_BRIEF_: Please repeat the records beneath this task exactly as they appear, but skip the images.
**** DATA TO PROCESS ****
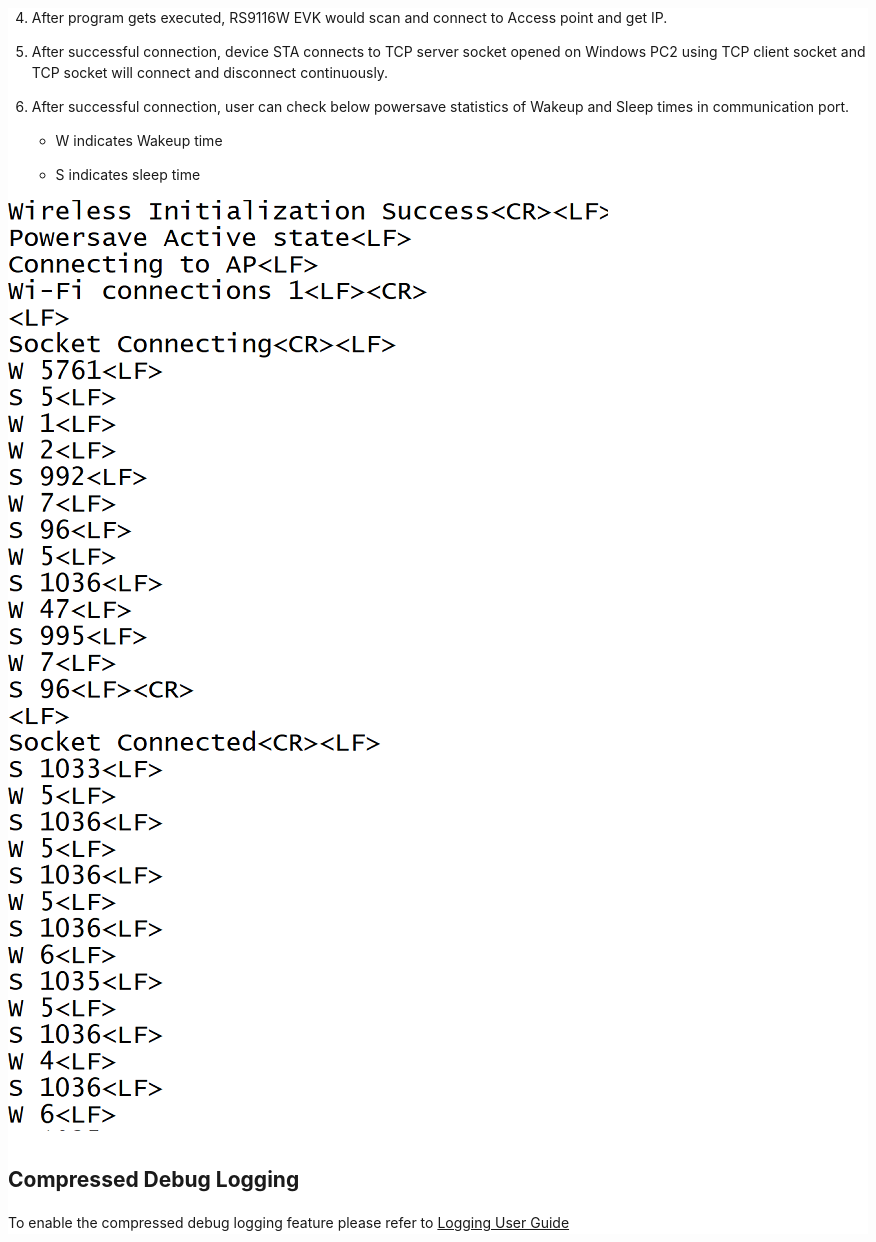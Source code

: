4. After program gets executed, RS9116W EVK would scan and connect to Access point and get IP.

5. After successful connection, device STA connects to TCP server socket opened on Windows PC2 using TCP client socket and TCP socket will connect and disconnect continuously.

6. After successful connection, user can check below powersave statistics of Wakeup and Sleep times in communication port.

    - W indicates Wakeup time

    - S indicates sleep time

![Powersave statistics of Wakeup and Sleep times](resources/readme/image208.png)

## Compressed Debug Logging

To enable the compressed debug logging feature please refer to [Logging User Guide](https://docs.silabs.com/rs9116-wiseconnect/latest/wifibt-wc-sapi-reference/logging-user-guide)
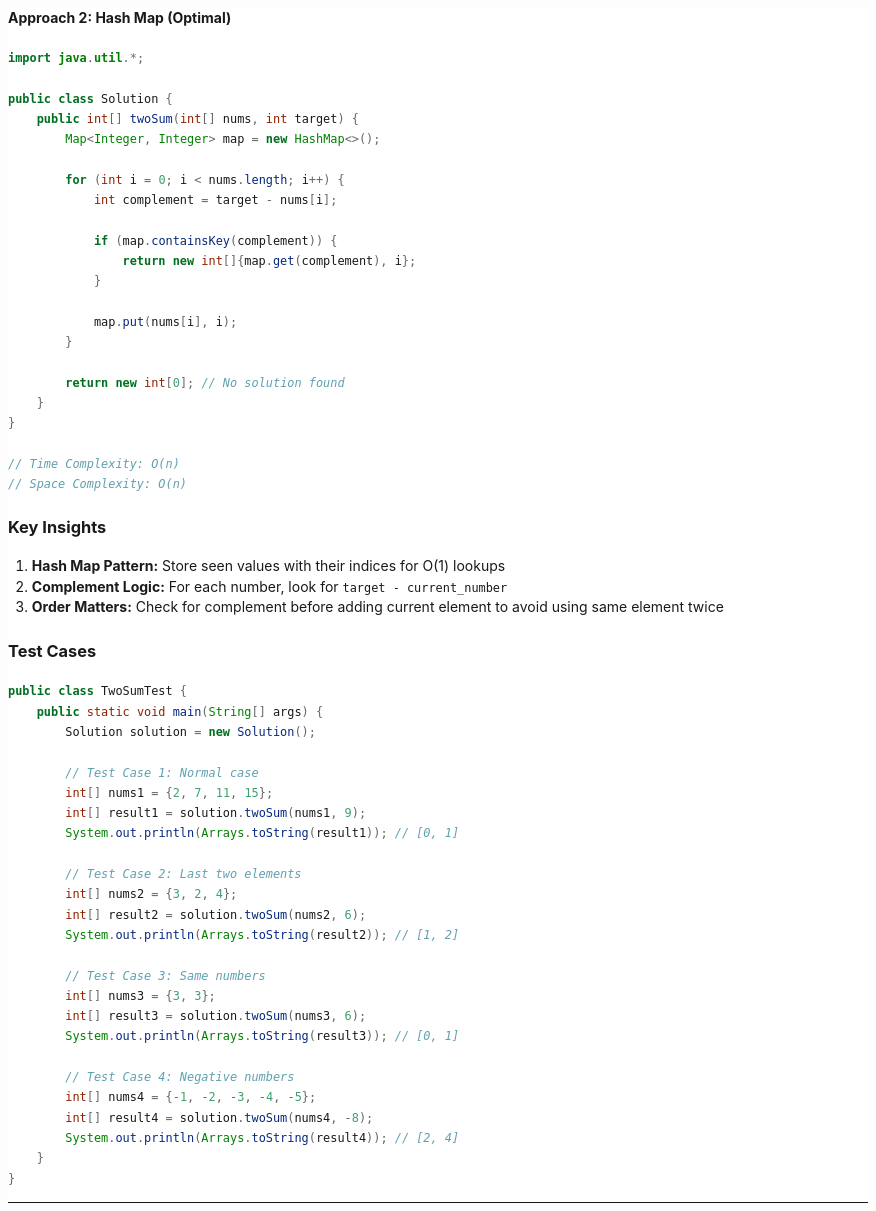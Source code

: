 #### Approach 2: Hash Map (Optimal)
```java
import java.util.*;

public class Solution {
    public int[] twoSum(int[] nums, int target) {
        Map<Integer, Integer> map = new HashMap<>();
        
        for (int i = 0; i < nums.length; i++) {
            int complement = target - nums[i];
            
            if (map.containsKey(complement)) {
                return new int[]{map.get(complement), i};
            }
            
            map.put(nums[i], i);
        }
        
        return new int[0]; // No solution found
    }
}

// Time Complexity: O(n)
// Space Complexity: O(n)
```

### Key Insights
1. **Hash Map Pattern:** Store seen values with their indices for O(1) lookups
2. **Complement Logic:** For each number, look for `target - current_number`
3. **Order Matters:** Check for complement before adding current element to avoid using same element twice

### Test Cases
```java
public class TwoSumTest {
    public static void main(String[] args) {
        Solution solution = new Solution();
        
        // Test Case 1: Normal case
        int[] nums1 = {2, 7, 11, 15};
        int[] result1 = solution.twoSum(nums1, 9);
        System.out.println(Arrays.toString(result1)); // [0, 1]
        
        // Test Case 2: Last two elements
        int[] nums2 = {3, 2, 4};
        int[] result2 = solution.twoSum(nums2, 6);
        System.out.println(Arrays.toString(result2)); // [1, 2]
        
        // Test Case 3: Same numbers
        int[] nums3 = {3, 3};
        int[] result3 = solution.twoSum(nums3, 6);
        System.out.println(Arrays.toString(result3)); // [0, 1]
        
        // Test Case 4: Negative numbers
        int[] nums4 = {-1, -2, -3, -4, -5};
        int[] result4 = solution.twoSum(nums4, -8);
        System.out.println(Arrays.toString(result4)); // [2, 4]
    }
}
```

---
****
_RESPONSE BOX_:
Source code

:4. After program gets executed, RS9116W EVK would scan and connect to Access point and get IP.

5. After successful connection, device STA connects to TCP server socket opened on Windows PC2 using TCP client socket and TCP socket will connect and disconnect continuously.

6. After successful connection, user can check below powersave statistics of Wakeup and Sleep times in communication port.

    - W indicates Wakeup time

    - S indicates sleep time

![Powersave statistics of Wakeup and Sleep times](resources/readme/image208.png)

## Compressed Debug Logging

To enable the compressed debug logging feature please refer to [Logging User Guide](https://docs.silabs.com/rs9116-wiseconnect/latest/wifibt-wc-sapi-reference/logging-user-guide)
Source code

: #### Approach 2: Hash Map (Optimal)
```java
import java.util.*;

public class Solution {
    public int[] twoSum(int[] nums, int target) {
        Map<Integer, Integer> map = new HashMap<>();
        
        for (int i = 0; i < nums.length; i++) {
            int complement = target - nums[i];
            
            if (map.containsKey(complement)) {
                return new int[]{map.get(complement), i};
            }
            
            map.put(nums[i], i);
        }
        
        return new int[0]; // No solution found
    }
}

// Time Complexity: O(n)
// Space Complexity: O(n)
```

### Key Insights
1. **Hash Map Pattern:** Store seen values with their indices for O(1) lookups
2. **Complement Logic:** For each number, look for `target - current_number`
3. **Order Matters:** Check for complement before adding current element to avoid using same element twice

### Test Cases
```java
public class TwoSumTest {
    public static void main(String[] args) {
        Solution solution = new Solution();
        
        // Test Case 1: Normal case
        int[] nums1 = {2, 7, 11, 15};
        int[] result1 = solution.twoSum(nums1, 9);
        System.out.println(Arrays.toString(result1)); // [0, 1]
        
        // Test Case 2: Last two elements
        int[] nums2 = {3, 2, 4};
        int[] result2 = solution.twoSum(nums2, 6);
        System.out.println(Arrays.toString(result2)); // [1, 2]
        
        // Test Case 3: Same numbers
        int[] nums3 = {3, 3};
        int[] result3 = solution.twoSum(nums3, 6);
        System.out.println(Arrays.toString(result3)); // [0, 1]
        
        // Test Case 4: Negative numbers
        int[] nums4 = {-1, -2, -3, -4, -5};
        int[] result4 = solution.twoSum(nums4, -8);
        System.out.println(Arrays.toString(result4)); // [2, 4]
    }
}
```

---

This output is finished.